We pulled 17,963 active listings off the U.S. practice transition marketplaces. Here's what the GP market actually looks like — where the money is, where it isn't, and why a million-dollar practice means something different in Montana than in New Jersey.

Dentagraphics Research·8 min read·May 14, 2026

Scroll dental practice listings for any length of time and the prices start to feel arbitrary. A practice at $1.1M with $850K in collections. A practice at $400K that looks suspect. The same revenue selling for very different multiples in different states.

So we pulled the data. 17,963 active GP listings off the U.S. transition marketplaces, with broker-reported annual collections attached, capped at $5M so the dataset stayed focused on single-office sales instead of group rollups. Here is what the market actually looks like.

The national picture.

The median listed GP practice does $750K in collections a year. A quarter of them do less than $500K. Three-quarters do less than $1.09M. About 1 in 10 does over $1.6M.

The "million-dollar practice" gets thrown around like an average. It is not. A million-dollar GP is top-quartile of the listed market. Most practices on the market today gross less than that, and most do fine.

Montana at the top, New Jersey at the bottom.

The state-level spread is bigger than the trade press lets on. The median GP listing in Montana grosses $1.25M. The median in New Jersey grosses $600K. Roughly 2×.

Figure 1 · State medians, ranked

The median GP listing, by state.

Montana
 
$1.25M
Minnesota
 
$1M
Hawaii
 
$1M
South Dakota
 
$1M
Maine
 
$973K
Vermont
 
$959K
Arkansas
 
$950K
New Mexico
 
$950K
Washington
 
$900K
South Carolina
 
$900K
New Hampshire
 
$880K
Georgia
 
$875K
Alabama
 
$858K
Missouri
 
$840K
North Carolina
 
$835K
Oregon
 
$822K
Kentucky
 
$820K
Indiana
 
$815K
West Virginia
 
$811K
Arizona
 
$810K
Idaho
 
$800K
Kansas
 
$800K
Colorado
 
$800K
Oklahoma
 
$790K
Nevada
 
$775K
Wisconsin
 
$765K
Wyoming
 
$759K
Michigan
 
$750K
Texas
 
$750K
Florida
 
$748K
Tennessee
 
$744K
Alaska
 
$739K
California
 
$730K
Virginia
 
$730K
Massachusetts
 
$720K
Maryland
 
$700K
New York
 
$700K
Utah
 
$700K
Louisiana
 
$685K
Ohio
 
$660K
Illinois
 
$650K
Washington DC
 
$650K
Nebraska
 
$650K
Pennsylvania
 
$650K
Connecticut
 
$645K
Iowa
 
$642K
New Jersey
 
$600K
Mississippi
 
$600K
State medians where n ≥ 30. Dashed line is the national median of $750K.

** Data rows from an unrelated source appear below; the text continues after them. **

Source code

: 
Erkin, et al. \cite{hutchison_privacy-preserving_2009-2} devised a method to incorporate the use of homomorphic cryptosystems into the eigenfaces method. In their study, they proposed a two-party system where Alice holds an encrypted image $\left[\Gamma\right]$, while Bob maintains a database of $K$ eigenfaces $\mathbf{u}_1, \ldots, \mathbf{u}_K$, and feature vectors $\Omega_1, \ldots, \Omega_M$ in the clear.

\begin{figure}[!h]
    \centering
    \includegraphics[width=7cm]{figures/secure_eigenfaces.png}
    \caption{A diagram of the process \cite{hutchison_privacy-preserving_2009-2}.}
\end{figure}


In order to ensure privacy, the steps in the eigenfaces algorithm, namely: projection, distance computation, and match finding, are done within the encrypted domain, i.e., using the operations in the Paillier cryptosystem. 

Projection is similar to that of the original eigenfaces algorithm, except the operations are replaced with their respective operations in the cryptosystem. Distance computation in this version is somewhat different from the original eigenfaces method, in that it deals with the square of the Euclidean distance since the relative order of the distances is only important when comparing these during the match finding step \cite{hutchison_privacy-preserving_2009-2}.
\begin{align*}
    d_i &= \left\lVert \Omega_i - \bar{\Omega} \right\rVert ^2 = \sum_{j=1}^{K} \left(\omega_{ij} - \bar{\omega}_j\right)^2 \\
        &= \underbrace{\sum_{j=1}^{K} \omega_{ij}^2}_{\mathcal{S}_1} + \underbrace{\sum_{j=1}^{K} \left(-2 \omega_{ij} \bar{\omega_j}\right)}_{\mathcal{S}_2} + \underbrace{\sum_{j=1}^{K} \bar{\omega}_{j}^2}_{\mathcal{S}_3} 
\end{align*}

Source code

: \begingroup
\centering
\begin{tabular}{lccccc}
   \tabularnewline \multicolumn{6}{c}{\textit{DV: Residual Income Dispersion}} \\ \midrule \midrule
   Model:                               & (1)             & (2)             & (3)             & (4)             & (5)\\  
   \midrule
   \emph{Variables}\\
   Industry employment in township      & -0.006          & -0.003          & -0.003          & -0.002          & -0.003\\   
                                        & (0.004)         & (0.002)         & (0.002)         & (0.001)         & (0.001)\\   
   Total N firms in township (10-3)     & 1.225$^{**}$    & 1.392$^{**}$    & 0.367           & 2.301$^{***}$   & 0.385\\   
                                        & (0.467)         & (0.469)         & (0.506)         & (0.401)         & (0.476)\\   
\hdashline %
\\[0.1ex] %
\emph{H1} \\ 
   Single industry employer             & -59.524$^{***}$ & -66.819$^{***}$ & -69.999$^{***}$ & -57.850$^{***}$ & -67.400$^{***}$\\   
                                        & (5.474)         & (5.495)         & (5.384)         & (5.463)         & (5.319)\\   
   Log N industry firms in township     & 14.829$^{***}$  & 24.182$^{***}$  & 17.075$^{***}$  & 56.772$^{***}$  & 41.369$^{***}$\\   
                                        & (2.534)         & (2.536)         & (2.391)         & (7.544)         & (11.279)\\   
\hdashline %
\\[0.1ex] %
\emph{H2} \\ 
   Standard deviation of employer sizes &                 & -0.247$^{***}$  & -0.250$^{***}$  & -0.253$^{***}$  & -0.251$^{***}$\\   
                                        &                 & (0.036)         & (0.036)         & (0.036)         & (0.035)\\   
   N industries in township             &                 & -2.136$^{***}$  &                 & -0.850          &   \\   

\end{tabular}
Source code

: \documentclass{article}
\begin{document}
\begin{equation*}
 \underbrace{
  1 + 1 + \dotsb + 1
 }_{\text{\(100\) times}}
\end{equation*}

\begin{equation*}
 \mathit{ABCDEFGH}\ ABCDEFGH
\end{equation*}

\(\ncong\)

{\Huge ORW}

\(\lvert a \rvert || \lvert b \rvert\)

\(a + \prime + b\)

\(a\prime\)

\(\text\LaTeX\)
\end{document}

The gap is mostly competition and density. Montana has fewer dentists per capita than almost anywhere in the country. One practice serves a wide radius. Insurance has less leverage. The math works in the owner's favor before the doors open.

New Jersey has the densest dentist-to-population ratio in the country. Patients have choices, insurance carriers know it, and fees get squeezed. Same hours, same procedures, fewer dollars at the end of the day.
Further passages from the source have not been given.